### GOAL OF THE EXERCISE
Give every entry again, unchanged, and leave its images out.

********************

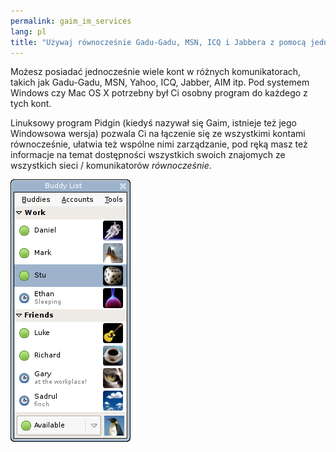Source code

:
 ```yaml
---
permalink: gaim_im_services
lang: pl
title: "Używaj równocześnie Gadu-Gadu, MSN, ICQ i Jabbera z pomocą jednego programu"
---
```


Możesz posiadać jednocześnie wiele kont w różnych komunikatorach, takich
jak Gadu-Gadu, MSN, Yahoo, ICQ, Jabber, AIM itp. Pod systemem Windows czy
Mac OS X potrzebny był Ci osobny program do każdego z tych kont.

Linuksowy program Pidgin (kiedyś nazywał się Gaim, istnieje też jego
Windowsowa wersja) pozwala Ci na łączenie się ze wszystkimi kontami
równocześnie, ułatwia też wspólne nimi zarządzanie, pod ręką masz
też informacje na temat dostępności wszystkich swoich znajomych
ze wszystkich sieci / komunikatorów <i>równocześnie</i>.

<img src="/img/gaim_im_services.png" />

********************

### RESULT FOR THIS EXERCISE
Source code

:
 ```yaml
---
permalink: gaim_im_services
lang: pl
title: "Używaj równocześnie Gadu-Gadu, MSN, ICQ i Jabbera z pomocą jednego programu"
---
```


Możesz posiadać jednocześnie wiele kont w różnych komunikatorach, takich
jak Gadu-Gadu, MSN, Yahoo, ICQ, Jabber, AIM itp. Pod systemem Windows czy
Mac OS X potrzebny był Ci osobny program do każdego z tych kont.

Linuksowy program Pidgin (kiedyś nazywał się Gaim, istnieje też jego
Windowsowa wersja) pozwala Ci na łączenie się ze wszystkimi kontami
równocześnie, ułatwia też wspólne nimi zarządzanie, pod ręką masz
też informacje na temat dostępności wszystkich swoich znajomych
ze wszystkich sieci / komunikatorów <i>równocześnie</i>.

<img src="/img/gaim_im_services.png" />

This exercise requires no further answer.